Los tiempos de la cocina

La cocina genera sentencias cada día. Miremos por donde miremos, las encontramos de todos los colores, formas y tamaños imaginables. El día del cebiche, por poner un ejemplo, proporcionó extraordinarias oportunidades. Cada quien lanza una verdad inamovible. Pocas o ninguna coinciden, pero en eso consiste el mundo de los sabores, que también es el de las emociones: nunca contentan a todos, pero siempre ofrecen algo que compartir. Un matiz, una sensación, un recuerdo o tal vez una querencia. La cocina se desvela como una verdad universal en la que nadie cree de la misma forma.

Hablando de sentencias, aquí va una. Los platos no pueden ser prisioneros del día en que nacieron; más bien son hijos del tiempo que les toca vivir. Lo demuestra el cebiche. Siempre voluble y cambiante, es el plato con mayor capacidad de adaptación del recetario peruano y, al tiempo, el que más fundamentalistas congrega a su alrededor.

Cuentan de culturas del norte tratando el pescado con el jugo del tumbo, de incas repitiendo la experiencia con chicha y de muchas cosas más. Se escribe de orígenes, se habla de evolución, del plato más avanzado, innovador y dinámico de nuestra cocina, y se acaba exigiendo respeto por la tradición. Y así sucede. El cebiche encarna el homenaje más vivo e intenso a la cocina sin prejuicios y de alguna manera a la fusión total: nunca dejó de cambiar a lo largo de la historia. Pocas fórmulas han sido tan infieles a sus orígenes y al mismo tiempo tan abiertas y tolerantes. En torno al ají y al pescado como elementos conductores abrió la mano para definir su naturaleza. Incorporó el limón, añadió la cebolla, toleró la presencia del culantro, se bañó en leche de tigre y acabó admitiendo la compañía de camotes, choclos, canchitas, chifles y papas. Abrió la puerta al cambio en el pescado –del salado al fresco, del azul al blanco-, tolerando, incluso, relaciones contra natura como -¡ay!- la invasión del glutamato monosódico. ¿Cuándo fue que el peruano decidió que su cocina necesitaba impulsores artificiales del sabor? ¿Cuándo dejó de alcanzarle con el jugo del limón, el aroma incisivo y franco del ají y el frescor del pescado?

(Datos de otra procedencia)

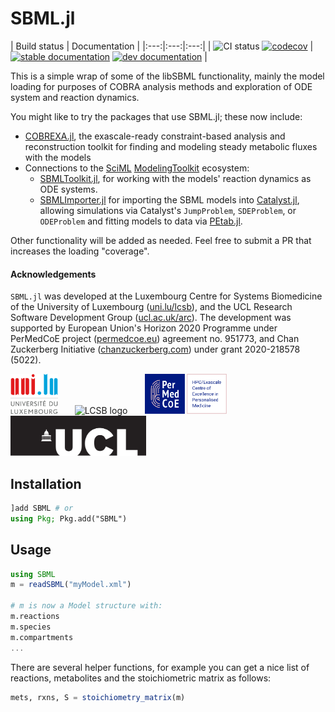 # SBML.jl

| Build status | Documentation |
|:---:|:---:|:---:|
| ![CI status](https://github.com/LCSB-BioCore/SBML.jl/workflows/CI/badge.svg?branch=master) [![codecov](https://codecov.io/gh/LCSB-BioCore/SBML.jl/branch/master/graph/badge.svg?token=eJehiv1yWs)](https://codecov.io/gh/LCSB-BioCore/SBML.jl) | [![stable documentation](https://img.shields.io/badge/docs-stable-blue)](https://lcsb-biocore.github.io/SBML.jl/stable) [![dev documentation](https://img.shields.io/badge/docs-dev-cyan)](https://lcsb-biocore.github.io/SBML.jl/dev) |


This is a simple wrap of some of the libSBML functionality, mainly the model loading for purposes of COBRA analysis methods and exploration of ODE system and reaction dynamics.

You might like to try the packages that use SBML.jl; these now include:

- [COBREXA.jl](https://github.com/LCSB-BioCore/COBREXA.jl), the exascale-ready
  constraint-based analysis and reconstruction toolkit for finding and modeling
  steady metabolic fluxes with the models
- Connections to the [SciML](https://github.com/SciML)
  [ModelingToolkit](https://github.com/SciML/ModelingToolkit.jl) ecosystem:
  - [SBMLToolkit.jl](https://github.com/SciML/SBMLToolkit.jl), for working with
    the models' reaction dynamics as ODE systems.
  - [SBMLImporter.jl](https://github.com/sebapersson/SBMLImporter.jl) for
    importing the SBML models into
    [Catalyst.jl](https://github.com/SciML/Catalyst.jl), allowing simulations
    via Catalyst's `JumpProblem`, `SDEProblem`, or `ODEProblem` and fitting
    models to data via [PEtab.jl](https://github.com/sebapersson/PEtab.jl).

Other functionality will be added as needed. Feel free to submit a PR that increases the loading "coverage".

#### Acknowledgements

`SBML.jl` was developed at the Luxembourg Centre for Systems Biomedicine of the
University of Luxembourg ([uni.lu/lcsb](https://www.uni.lu/lcsb)), and the UCL
Research Software Development Group
([ucl.ac.uk/arc](https://www.ucl.ac.uk/arc)). The development was supported by
European Union's Horizon 2020 Programme under PerMedCoE project
([permedcoe.eu](https://www.permedcoe.eu/)) agreement no.  951773, and Chan
Zuckerberg Initiative ([chanzuckerberg.com](https://chanzuckerberg.com/)) under
grant 2020-218578 (5022).

<img src="docs/src/assets/unilu.svg" alt="Uni.lu logo" height="64px">   <img src="docs/src/assets/lcsb.svg" alt="LCSB logo" height="64px">   <img src="docs/src/assets/permedcoe.svg" alt="PerMedCoE logo" height="64px">   <img src="docs/src/assets/ucl.svg" alt="UCL logo" height="64px">

## Installation

```julia
]add SBML # or
using Pkg; Pkg.add("SBML")
```

## Usage

```julia
using SBML
m = readSBML("myModel.xml")

# m is now a Model structure with:
m.reactions
m.species
m.compartments
...
```

There are several helper functions, for example you can get a nice list of reactions, metabolites and the stoichiometric matrix as follows:

```julia
mets, rxns, S = stoichiometry_matrix(m)
```
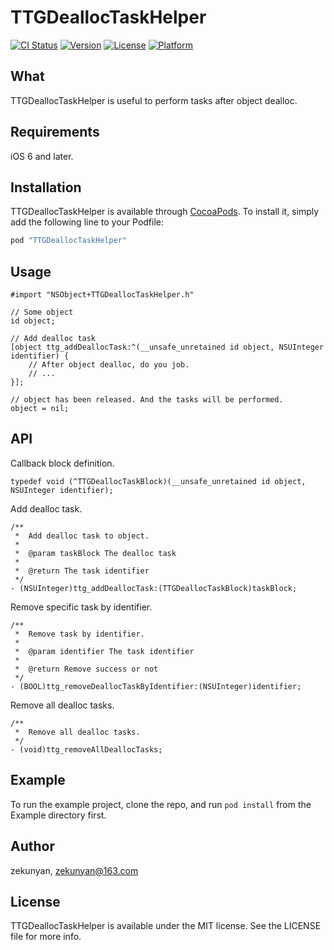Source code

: # TTGDeallocTaskHelper

[![CI Status](http://img.shields.io/travis/zekunyan/TTGDeallocTaskHelper.svg?style=flat)](https://travis-ci.org/zekunyan/TTGDeallocTaskHelper)
[![Version](https://img.shields.io/cocoapods/v/TTGDeallocTaskHelper.svg?style=flat)](http://cocoapods.org/pods/TTGDeallocTaskHelper)
[![License](https://img.shields.io/cocoapods/l/TTGDeallocTaskHelper.svg?style=flat)](http://cocoapods.org/pods/TTGDeallocTaskHelper)
[![Platform](https://img.shields.io/cocoapods/p/TTGDeallocTaskHelper.svg?style=flat)](http://cocoapods.org/pods/TTGDeallocTaskHelper)

## What

TTGDeallocTaskHelper is useful to perform tasks after object dealloc.

## Requirements

iOS 6 and later.

## Installation

TTGDeallocTaskHelper is available through [CocoaPods](http://cocoapods.org). To install
it, simply add the following line to your Podfile:

```ruby
pod "TTGDeallocTaskHelper"
```

## Usage
```
#import "NSObject+TTGDeallocTaskHelper.h"

// Some object
id object;
        
// Add dealloc task
[object ttg_addDeallocTask:^(__unsafe_unretained id object, NSUInteger identifier) {
    // After object dealloc, do you job.
    // ...
}];

// object has been released. And the tasks will be performed.
object = nil;
```


## API
Callback block definition.  

```
typedef void (^TTGDeallocTaskBlock)(__unsafe_unretained id object, NSUInteger identifier);
```

Add dealloc task.
```
/**
 *  Add dealloc task to object.
 *
 *  @param taskBlock The dealloc task
 *
 *  @return The task identifier
 */
- (NSUInteger)ttg_addDeallocTask:(TTGDeallocTaskBlock)taskBlock;
```

Remove specific task by identifier.
```
/**
 *  Remove task by identifier.
 *
 *  @param identifier The task identifier
 *
 *  @return Remove success or not
 */
- (BOOL)ttg_removeDeallocTaskByIdentifier:(NSUInteger)identifier;
```

Remove all dealloc tasks.
```
/**
 *  Remove all dealloc tasks.
 */
- (void)ttg_removeAllDeallocTasks;
```

## Example

To run the example project, clone the repo, and run `pod install` from the Example directory first.

## Author

zekunyan, zekunyan@163.com

## License

TTGDeallocTaskHelper is available under the MIT license. See the LICENSE file for more info.
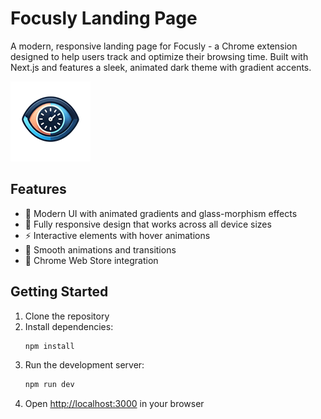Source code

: # Focusly Landing Page

A modern, responsive landing page for Focusly - a Chrome extension designed to help users track and optimize their browsing time. Built with Next.js and features a sleek, animated dark theme with gradient accents.

![Focusly Logo](public/logo.png)

## Features

- 🎨 Modern UI with animated gradients and glass-morphism effects
- 📱 Fully responsive design that works across all device sizes
- ⚡ Interactive elements with hover animations
- 💫 Smooth animations and transitions
- 🔗 Chrome Web Store integration

## Getting Started

1. Clone the repository
2. Install dependencies:
   ```bash
   npm install
   ```
3. Run the development server:
   ```bash
   npm run dev
   ```
4. Open [http://localhost:3000](http://localhost:3000) in your browser
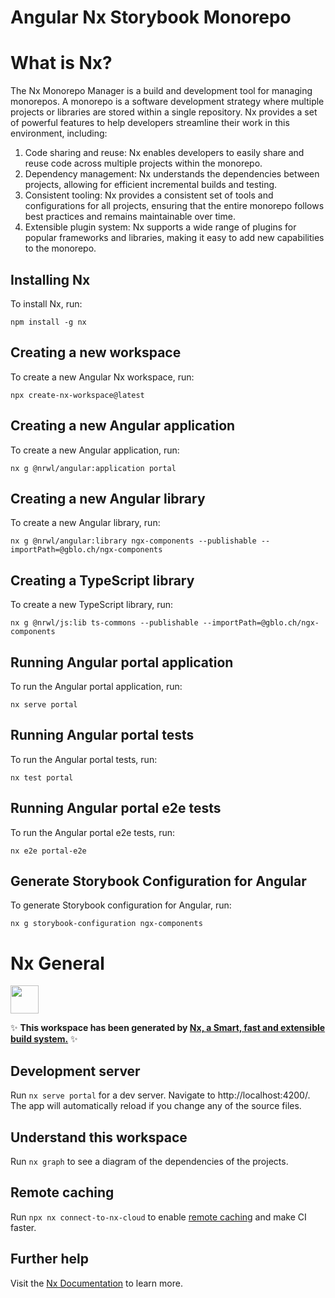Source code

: # Angular Nx Storybook Monorepo

# What is Nx?
The Nx Monorepo Manager is a build and development tool for managing monorepos. A monorepo is a software development strategy where multiple projects or libraries are stored within a single repository. Nx provides a set of powerful features to help developers streamline their work in this environment, including:

1. Code sharing and reuse: Nx enables developers to easily share and reuse code across multiple projects within the monorepo.
1. Dependency management: Nx understands the dependencies between projects, allowing for efficient incremental builds and testing.
1. Consistent tooling: Nx provides a consistent set of tools and configurations for all projects, ensuring that the entire monorepo follows best practices and remains maintainable over time.
1. Extensible plugin system: Nx supports a wide range of plugins for popular frameworks and libraries, making it easy to add new capabilities to the monorepo.

## Installing Nx

To install Nx, run:

```shell
npm install -g nx
```

## Creating a new workspace

To create a new Angular Nx workspace, run:

```shell
npx create-nx-workspace@latest
```

## Creating a new Angular application

To create a new Angular application, run:

```shell
nx g @nrwl/angular:application portal
```

## Creating a new Angular library

To create a new Angular library, run:

```shell
nx g @nrwl/angular:library ngx-components --publishable --importPath=@gblo.ch/ngx-components
```

## Creating a TypeScript library

To create a new TypeScript library, run:

```shell
nx g @nrwl/js:lib ts-commons --publishable --importPath=@gblo.ch/ngx-components
```

## Running Angular portal application

To run the Angular portal application, run:

```shell
nx serve portal
```

## Running Angular portal tests

To run the Angular portal tests, run:

```shell
nx test portal
```

## Running Angular portal e2e tests

To run the Angular portal e2e tests, run:

```shell
nx e2e portal-e2e
```

## Generate Storybook Configuration for Angular

To generate Storybook configuration for Angular, run:

```shell
nx g storybook-configuration ngx-components
```

# Nx General

<a alt="Nx logo" href="https://nx.dev" target="_blank" rel="noreferrer"><img src="https://raw.githubusercontent.com/nrwl/nx/master/images/nx-logo.png" width="45"></a>

✨ **This workspace has been generated by [Nx, a Smart, fast and extensible build system.](https://nx.dev)** ✨

## Development server

Run `nx serve portal` for a dev server. Navigate to http://localhost:4200/. The app will automatically reload if you change any of the source files.

## Understand this workspace

Run `nx graph` to see a diagram of the dependencies of the projects.

## Remote caching

Run `npx nx connect-to-nx-cloud` to enable [remote caching](https://nx.app) and make CI faster.

## Further help

Visit the [Nx Documentation](https://nx.dev) to learn more.
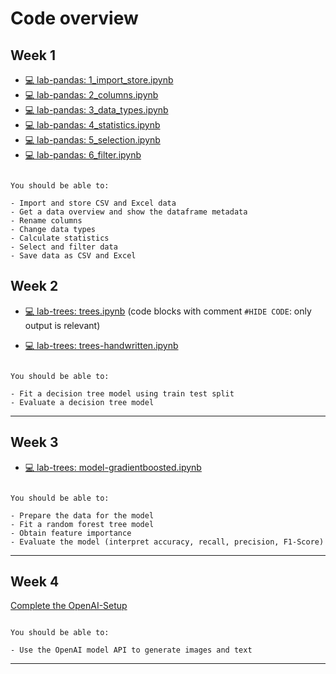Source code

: # Code overview


## Week 1

- [💻 lab-pandas: 1_import_store.ipynb](https://colab.research.google.com/github/kirenz/lab-pandas/blob/main/ae/1_import_store.ipynb)
- [💻 lab-pandas: 2_columns.ipynb](https://colab.research.google.com/github/kirenz/lab-pandas/blob/main/ae/2_columns.ipynb)
- [💻 lab-pandas: 3_data_types.ipynb](https://colab.research.google.com/github/kirenz/lab-pandas/blob/main/ae/3_data_types.ipynb)
- [💻 lab-pandas: 4_statistics.ipynb](https://colab.research.google.com/github/kirenz/lab-pandas/blob/main/ae/4_statistics.ipynb)
- [💻 lab-pandas: 5_selection.ipynb](https://colab.research.google.com/github/kirenz/lab-pandas/blob/main/ae/5_selection.ipynb)
- [💻 lab-pandas: 6_filter.ipynb](https://colab.research.google.com/github/kirenz/lab-pandas/blob/main/ae/6_filter.ipynb)

```{note}

You should be able to:

- Import and store CSV and Excel data
- Get a data overview and show the dataframe metadata
- Rename columns
- Change data types
- Calculate statistics
- Select and filter data
- Save data as CSV and Excel

```

## Week 2

- [💻 lab-trees: trees.ipynb](https://colab.research.google.com/github/kirenz/lab-trees/blob/main/tutorial/trees.ipynb) (code blocks with comment `#HIDE CODE`: only output is relevant)

- [💻 lab-trees: trees-handwritten.ipynb](https://colab.research.google.com/github/kirenz/lab-trees/blob/main/tutorial/trees-handwritten.ipynb)


```{note}

You should be able to:

- Fit a decision tree model using train test split
- Evaluate a decision tree model

```


---

## Week 3

- [💻 lab-trees: model-gradientboosted.ipynb](https://colab.research.google.com/github/kirenz/lab-trees/blob/main/campaign/model-gradientboosted.ipynb)


```{note}

You should be able to:

- Prepare the data for the model
- Fit a random forest tree model 
- Obtain feature importance
- Evaluate the model (interpret accuracy, recall, precision, F1-Score)

```

---

## Week 4

[Complete the OpenAI-Setup](https://github.com/kirenz/open-ai-setup)

```{note}

You should be able to:

- Use the OpenAI model API to generate images and text

```

---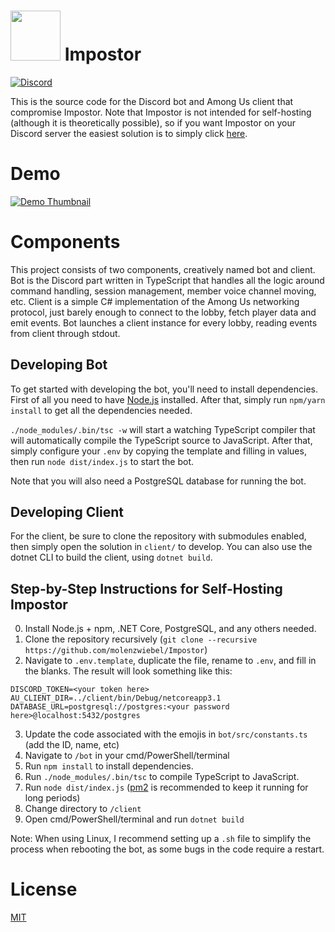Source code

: <h1><img width=80 height=80 src="https://i.imgur.com/bhMk1fO.png"></td>
Impostor</h1>

[![Discord](https://discordapp.com/api/guilds/249481856687407104/widget.png?style=shield)](https://discord.gg/fQk7CHx)

This is the source code for the Discord bot and Among Us client that compromise Impostor. Note that Impostor is not intended for self-hosting (although it is theoretically possible), so if you want Impostor on your Discord server the easiest solution is to simply click [here](https://discord.com/api/oauth2/authorize?client_id=755520374510321745&permissions=21261392&scope=bot).

# Demo

[![Demo Thumbnail](https://i.imgur.com/ZklHo9L.jpeg)](https://streamable.com/i2a5vh)

# Components

This project consists of two components, creatively named bot and client. Bot is the Discord part written in TypeScript that handles all the logic around command handling, session management, member voice channel moving, etc. Client is a simple C# implementation of the Among Us networking protocol, just barely enough to connect to the lobby, fetch player data and emit events. Bot launches a client instance for every lobby, reading events from client through stdout.

## Developing Bot

To get started with developing the bot, you'll need to install dependencies. First of all you need to have [Node.js](https://nodejs.org) installed. After that, simply run `npm/yarn install` to get all the dependencies needed.

`./node_modules/.bin/tsc -w` will start a watching TypeScript compiler that will automatically compile the TypeScript source to JavaScript. After that, simply configure your `.env` by copying the template and filling in values, then run `node dist/index.js` to start the bot.

Note that you will also need a PostgreSQL database for running the bot.

## Developing Client

For the client, be sure to clone the repository with submodules enabled, then simply open the solution in `client/` to develop. You can also use the dotnet CLI to build the client, using `dotnet build`.

## Step-by-Step Instructions for Self-Hosting Impostor

0. Install Node.js + npm, .NET Core, PostgreSQL, and any others needed.
1. Clone the repository recursively (`git clone --recursive https://github.com/molenzwiebel/Impostor`)
2. Navigate to `.env.template`, duplicate the file, rename to `.env`, and fill in the blanks. The result will look something like this:
  ```
  DISCORD_TOKEN=<your token here>
  AU_CLIENT_DIR=../client/bin/Debug/netcoreapp3.1
  DATABASE_URL=postgresql://postgres:<your password here>@localhost:5432/postgres
  ```
3. Update the code associated with the emojis in `bot/src/constants.ts` (add the ID, name, etc)
4. Navigate to `/bot` in your cmd/PowerShell/terminal
5. Run `npm install` to install dependencies.
6. Run `./node_modules/.bin/tsc` to compile TypeScript to JavaScript.
7. Run `node dist/index.js` ([pm2](https://pm2.keymetrics.io/) is recommended to keep it running for long periods)
8. Change directory to `/client`
9. Open cmd/PowerShell/terminal and run `dotnet build`

Note: When using Linux, I recommend setting up a `.sh` file to simplify the process when rebooting the bot, as some bugs in the code require a restart. 

# License

[MIT](http://opensource.org/licenses/MIT)
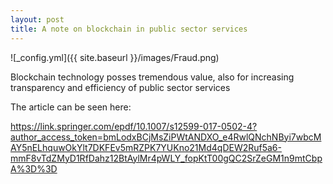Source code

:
 ```yaml
---
layout: post
title: A note on blockchain in public sector services
---
```


![_config.yml]({{ site.baseurl }}/images/Fraud.png)

Blockchain technology posses tremendous value, also for increasing transparency and efficiency of public sector services

The article can be seen here:

https://link.springer.com/epdf/10.1007/s12599-017-0502-4?author_access_token=bmLodxBCjMsZiPWtANDXO_e4RwlQNchNByi7wbcMAY5nELhquwOkYlt7DKFEv5mRZPK7YUKno21Md4qDEW2Ruf5a6-mmF8vTdZMyD1RfDahz12BtAylMr4pWLY_fopKtT00gQC2SrZeGM1n9mtCbpA%3D%3D
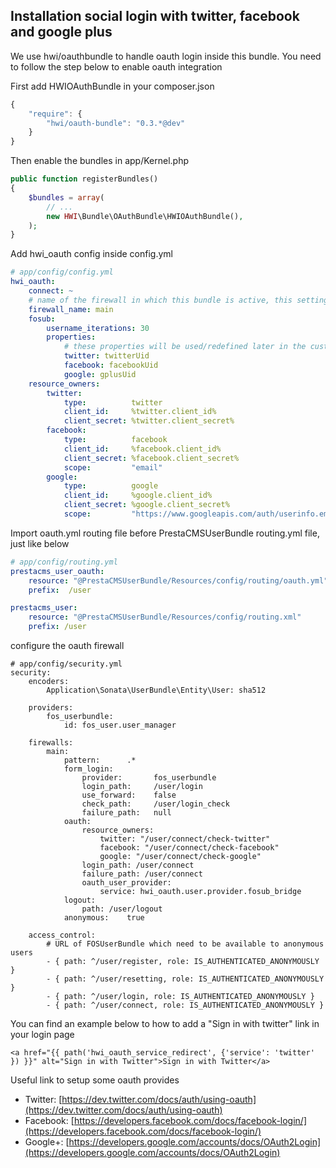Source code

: 
## Installation social login with twitter, facebook and google plus

We use hwi/oauthbundle to handle oauth login inside this bundle.
You need to follow the step below to enable oauth integration

First add HWIOAuthBundle in your composer.json

```js
{
    "require": {
        "hwi/oauth-bundle": "0.3.*@dev"
    }
}
```

Then enable the bundles in app/Kernel.php
```php
public function registerBundles()
{
    $bundles = array(
        // ...
        new HWI\Bundle\OAuthBundle\HWIOAuthBundle(),
    );
}
```

Add hwi_oauth config inside config.yml

```yml
# app/config/config.yml
hwi_oauth:
    connect: ~
    # name of the firewall in which this bundle is active, this setting MUST be set
    firewall_name: main
    fosub:
        username_iterations: 30
        properties:
            # these properties will be used/redefined later in the custom FOSUBUserProvider service.
            twitter: twitterUid
            facebook: facebookUid
            google: gplusUid
    resource_owners:
        twitter:
            type:          twitter
            client_id:     %twitter.client_id%
            client_secret: %twitter.client_secret%
        facebook:
            type:          facebook
            client_id:     %facebook.client_id%
            client_secret: %facebook.client_secret%
            scope:         "email"
        google:
            type:          google
            client_id:     %google.client_id%
            client_secret: %google.client_secret%
            scope:         "https://www.googleapis.com/auth/userinfo.email https://www.googleapis.com/auth/userinfo.profile"
```

Import oauth.yml routing file before PrestaCMSUserBundle routing.yml file, just like below

```yml
# app/config/routing.yml
prestacms_user_oauth:
    resource: "@PrestaCMSUserBundle/Resources/config/routing/oauth.yml"
    prefix:  /user

prestacms_user:
    resource: "@PrestaCMSUserBundle/Resources/config/routing.xml"
    prefix: /user
```

configure the oauth firewall

```
# app/config/security.yml
security:
    encoders:
        Application\Sonata\UserBundle\Entity\User: sha512

    providers:
        fos_userbundle:
            id: fos_user.user_manager

    firewalls:
        main:
            pattern:      .*
            form_login:
                provider:       fos_userbundle
                login_path:     /user/login
                use_forward:    false
                check_path:     /user/login_check
                failure_path:   null
            oauth:
                resource_owners:
                    twitter: "/user/connect/check-twitter"
                    facebook: "/user/connect/check-facebook"
                    google: "/user/connect/check-google"
                login_path: /user/connect
                failure_path: /user/connect
                oauth_user_provider:
                    service: hwi_oauth.user.provider.fosub_bridge
            logout:
                path: /user/logout
            anonymous:    true

    access_control:
        # URL of FOSUserBundle which need to be available to anonymous users
        - { path: ^/user/register, role: IS_AUTHENTICATED_ANONYMOUSLY }
        - { path: ^/user/resetting, role: IS_AUTHENTICATED_ANONYMOUSLY }
        - { path: ^/user/login, role: IS_AUTHENTICATED_ANONYMOUSLY }
        - { path: ^/user/connect, role: IS_AUTHENTICATED_ANONYMOUSLY }
```

You can find an example below to how to add a "Sign in with twitter" link in your login page

```
<a href="{{ path('hwi_oauth_service_redirect', {'service': 'twitter' }) }}" alt="Sign in with Twitter">Sign in with Twitter</a>
```

Useful link to setup some oauth provides
+ Twitter: [https://dev.twitter.com/docs/auth/using-oauth](https://dev.twitter.com/docs/auth/using-oauth)
+ Facebook: [https://developers.facebook.com/docs/facebook-login/](https://developers.facebook.com/docs/facebook-login/)
+ Google+: [https://developers.google.com/accounts/docs/OAuth2Login](https://developers.google.com/accounts/docs/OAuth2Login)
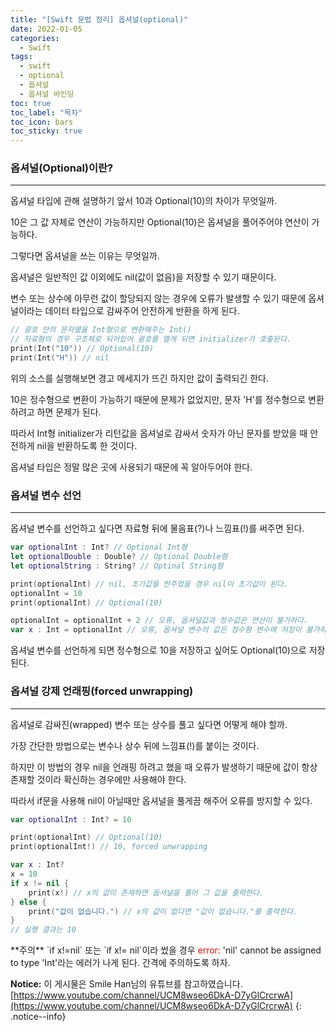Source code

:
 ```yaml
---
title: "[Swift 문법 정리] 옵셔널(optional)"
date: 2022-01-05
categories:
  - Swift
tags:
  - swift
  - optional
  - 옵셔널
  - 옵셔널 바인딩
toc: true
toc_label: "목차"
toc_icon: bars
toc_sticky: true
---
```


### 옵셔널(Optional)이란?

---

옵셔널 타입에 관해 설명하기 앞서 10과 Optional(10)의 차이가 무엇일까. 

10은 그 값 자체로 연산이 가능하지만 Optional(10)은 옵셔널을 풀어주어야 연산이 가능하다.

그렇다면 옵셔널을 쓰는 이유는 무엇일까.

옵셔널은 일반적인 값 이외에도 nil(값이 없음)을 저장할 수 있기 때문이다.

변수 또는 상수에 아무런 값이 할당되지 않는 경우에 오류가 발생할 수 있기 때문에 옵셔널이라는 데이터 타입으로 감싸주어 안전하게 반환을 하게 된다.

```swift
// 괄호 안의 문자열을 Int형으로 변환해주는 Int()
// 자료형의 경우 구조체로 되어있어 괄호를 열게 되면 initializer가 호출된다.
print(Int("10")) // Optional(10)
print(Int("H")) // nil
```

위의 소스를 실행해보면 경고 메세지가 뜨긴 하지만 값이 출력되긴 한다.

10은 정수형으로 변환이 가능하기 때문에 문제가 없었지만, 문자 'H'를 정수형으로 변환하려고 하면 문제가 된다.

따라서 Int형 initializer가 리턴값을 옵셔널로 감싸서 숫자가 아닌 문자를 받았을 때 안전하게 nil을 반환하도록 한 것이다.

옵셔널 타입은 정말 많은 곳에 사용되기 때문에 꼭 알아두어야 한다.

### 옵셔널 변수 선언

---

옵셔널 변수를 선언하고 싶다면 자료형 뒤에 물음표(?)나 느낌표(!)를 써주면 된다.

```swift
var optionalInt : Int? // Optional Int형 
let optionalDouble : Double? // Optional Double형 
let optionalString : String? // Optinal String형 

print(optionalInt) // nil, 초기값을 안주었을 경우 nil이 초기값이 된다.
optionalInt = 10
print(optionalInt) // Optional(10)

optionalInt = optionalInt + 2 // 오류, 옵셔널값과 정수값은 연산이 불가하다.
var x : Int = optionalInt // 오류, 옵셔널 변수의 값은 정수형 변수에 저장이 불가하다.
```

옵셔널 변수를 선언하게 되면 정수형으로 10을 저장하고 싶어도 Optional(10)으로 저장된다.

### 옵셔널 강제 언래핑(forced unwrapping)

---

옵셔널로 감싸진(wrapped) 변수 또는 상수를 풀고 싶다면 어떻게 해야 할까.

가장 간단한 방법으로는 변수나 상수 뒤에 느낌표(!)를 붙이는 것이다.

하지만 이 방법의 경우 nil을 언래핑 하려고 했을 때 오류가 발생하기 때문에 값이 항상 존재할 것이라 확신하는 경우에만 사용해야 한다.

따라서 if문을 사용해 nil이 아닐때만 옵셔널을 풀게끔 해주어 오류를 방지할 수 있다.

```swift
var optionalInt : Int? = 10

print(optionalInt) // Optional(10)
print(optionalInt!) // 10, forced unwrapping
```

```swift
var x : Int?
x = 10
if x != nil {
    print(x!) // x의 값이 존재하면 옵셔널을 풀어 그 값을 출력한다.
} else {
    print("값이 없습니다.") // x의 값이 없다면 "값이 없습니다."를 출력한다.
}
// 실행 결과는 10
```

<div class="notice--danger" markdown="1">
**주의** `if x!=nil` 또는 `if x!= nil`이라 썼을 경우 <span style="color:red">error:</span> 'nil' cannot be assigned to type 'Int'라는 에러가 나게 된다. 간격에 주의하도록 하자.
</div>





**Notice:** 이 게시물은 Smile Han님의 유튜브를 참고하였습니다.
[https://www.youtube.com/channel/UCM8wseo6DkA-D7yGlCrcrwA](https://www.youtube.com/channel/UCM8wseo6DkA-D7yGlCrcrwA)
{: .notice--info}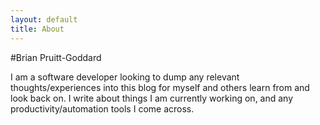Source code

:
 ```yaml
---
layout: default
title: About
---
```


#Brian Pruitt-Goddard

I am a software developer looking to dump any relevant thoughts/experiences into this blog for myself and others learn from and look back on. I write about things I am currently working on, and any productivity/automation tools I come across.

Todo es posible en el mundo del cebiche. De su mano hemos conocido fórmulas geniales, como la que lo trasladó al mundo de los calientes, volviendo a cambiar el limón por la chicha, y la llevó a pasar por la brasa. O el espectacular cebiche de mango imaginado por Manuel Herrera en su restaurante de La Punta, en El Callao. El cebiche es un plato innovador que vive y crece cada día.

Esta columna quiere tratar más de la actitud ante la cocina que de la corrección en las fórmulas. El tema no es el cebiche sino lo que representa: la capacidad de un plato de bandera para construirse desde la tolerancia, demostrando que la cocina es el fruto de un proceso de evolución natural. Innova, experimenta, avanza, cambia y adapta llevando cada receta al tiempo que le toca vivir. En el camino, alguna queda convertida en un concepto universal; una tendencia de moda vigente en todo el mundo. Una verdad única que cambia de ropajes a la vuelta de cada esquina. Nunca es igual pero siempre es la misma: cebiche.

Hay quien interpreta los cambios en clave de respeto a la tradición y habla de traición, referida a lo que le resulta familiar. Alguna vez entenderán que la tradición no es una verdad inamovible: nació para ser cambiada, respaldando e impulsando la adaptación de cada plato al tiempo que le toca vivir. La tradición nunca estuvo reñida con la evolución; jamás se atrevió a ser sinónimo de atraso.